§ **What the exercise asks**
Search the material below for the word "that" and copy every line in which it occurs.

§ **Data for the task**
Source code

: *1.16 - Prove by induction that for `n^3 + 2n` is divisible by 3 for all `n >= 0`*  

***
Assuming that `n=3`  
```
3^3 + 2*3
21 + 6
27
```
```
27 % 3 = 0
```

§ **Result of this task**
: *1.16 - Prove by induction that for `n^3 + 2n` is divisible by 3 for all `n >= 0`*  
Assuming that `n=3`  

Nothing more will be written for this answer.